10 Oktober 2007
Pakaian Tradisional Salatiga menjadi Indentitas diri
Sebagai bagian dari budaya, busana merupakan suatu wujud tingkat peradapan suatu daerah yang mengalami perubahan seiring dengan proses perkembangan jaman.
Seperti kota-kota lainnya, saat ini Salatiga ingin segera mengukuhkan diri sebagai kota yang beridentitas, yaitu dengan mengangkat suatu bentuk ciri khas tersendiri yang memiliki nilai-nilai filosofi sesuai dengan karakter adat istiadat dan budaya leluhur kota Salatiga, salah satunya dengan mengangkat Busana Tradisional khas Salatiga.

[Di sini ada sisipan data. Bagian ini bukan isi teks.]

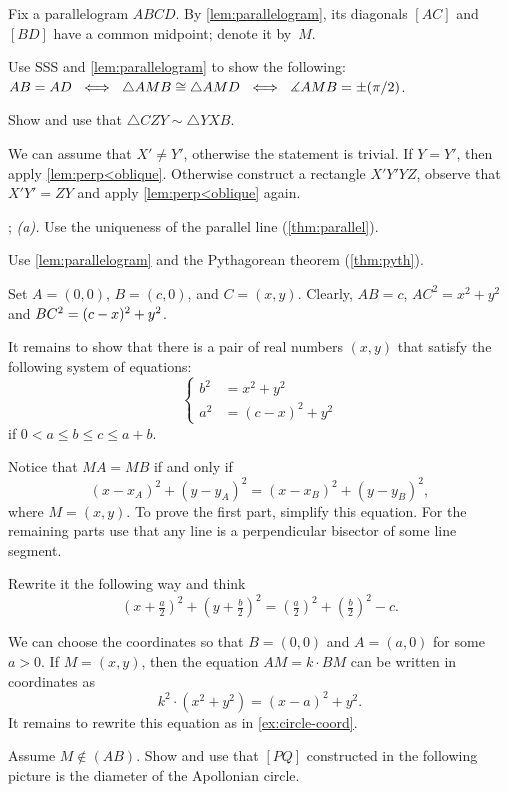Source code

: Fix a parallelogram $ABCD$.
By \ref{lem:parallelogram},
its diagonals $[AC]$ and $[BD]$ have a common midpoint; denote it by~$M$.

Use SSS and \ref{lem:parallelogram} to show the following:
$AB=AD\ \iff\ \triangle AMB
\cong
\triangle AMD\ \z\iff\ \measuredangle AMB
=
\pm\tfrac\pi2$.

Show and use that $\triangle CZY\sim\triangle YXB$.

We can assume that $X'\ne Y'$, otherwise the statement is trivial.
If $Y=Y'$, then apply \ref{lem:perp<oblique}.
Otherwise construct a rectangle $X'Y'YZ$, observe that $X'Y'=ZY$ and apply \ref{lem:perp<oblique} again.

\parbf{\ref{ex:coordinates}}; \textit{(a).} Use the uniqueness of the parallel line (\ref{thm:parallel}).

 Use \ref{lem:parallelogram} and the Pythagorean theorem (\ref{thm:pyth}).

Set $A=(0,0)$, $B=(c,0)$, and $C=(x,y)$.
Clearly, $AB=c$,
$AC^2=x^2+y^2$ and $BC^2\z=(c-x)^2+y^2$.

It remains to show that there is a pair of real numbers $(x,y)$ 
that satisfy the following system of equations:
$$
\left\{
\begin{aligned}
b^2&=x^2+y^2
\\
a^2&=(c-x)^2+y^2
\end{aligned}
\right.
$$
if $0<a\le b\le c\le a+b$.

Notice that $MA=MB$ if and only if
\[(x-x_A)^2+(y-y_A)^2=(x-x_B)^2+(y-y_B)^2,\]
where $M=(x,y)$. 
To prove the first part, simplify this equation.
For the remaining parts use that any line is a perpendicular bisector of some line segment.

 Rewrite it the following way and think 
\[(x+\tfrac a2)^2+(y+\tfrac b2)^2=(\tfrac a2)^2+(\tfrac b2)^2-c.\]


We can choose the coordinates so that $B=(0,0)$ and $A=(a,0)$ for some $a>0$.
If $M=(x,y)$, then the equation $AM=k\cdot BM$ can be written in coordinates as 
\[k^2\cdot(x^2+y^2)=(x-a)^2+y^2.\]
It remains to rewrite this equation as in \ref{ex:circle-coord}.

Assume $M\notin(AB)$.
Show and use that $[PQ]$ constructed in the following picture is the diameter of the Apollonian circle.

Kekayaan budaya ini harus terus digali dan dilestarikan, sebagai bagian dari rasa kecintaan dan tanggung jawab generasi penerus yang menjunjung tinggi nilai-nilai seni budaya dan pariwisata, komitmen inilah yang melatarbelakangi lahirnya Busana tradisional khas Salatiga, dari kebaya sampai busana Pengantin.
Pakaian tradisional yang selama ini dikenakan oleh masyarakat Salatiga masih dipengaruhi dari berbagai unsur budaya seperti Cina, Belanda dan daerah-daerah sekitar seperti Semarang, Surakarta dan Yogyakarta.
Hal ini tidak dapat terelakkan karena sebagai kota kecil yang terletak dijalur kota-kota tersebut, sangat memungkinkan asimilasi budaya ini terjadi. Busana Asli Salatiga dirancang dari hasil pemikiran dan penelitian yang dalam melalui mengamatan sosial kultural masa lalu yang dimodifikasi sedemikan rupa sehingga tetap anggun menarik dan indah. Tentu saja, penataan kembali akan peningkatan Adi Busana khas Salatiga ini membutuhkan proses waktu yang panjang untuk mencapai kesepakatan terbaik, karena pakaian tradisional merupakan kebanggaan seluruh warga untuk dikenakan pada acara kebesaran seremonial dan ritual / acara-acara adat ( misalnya budana adat Hari Jadi Salatiga). Yang menarik, ternyata busana khas Salatiga diambil dari ciri khas pakaian sehari-hari wanita Salatiga jaman dahulu, yaitu dengan menggunakan kemben (tank top) yang dipadukan dengan kebaya, atau disebut kebaya “tumpang tindhih”, Sementara busana pria merupakan perpaduan model Jawa – Cina - Eropa , yang bertumpu pada busana petani/pedesaan tempo dulu.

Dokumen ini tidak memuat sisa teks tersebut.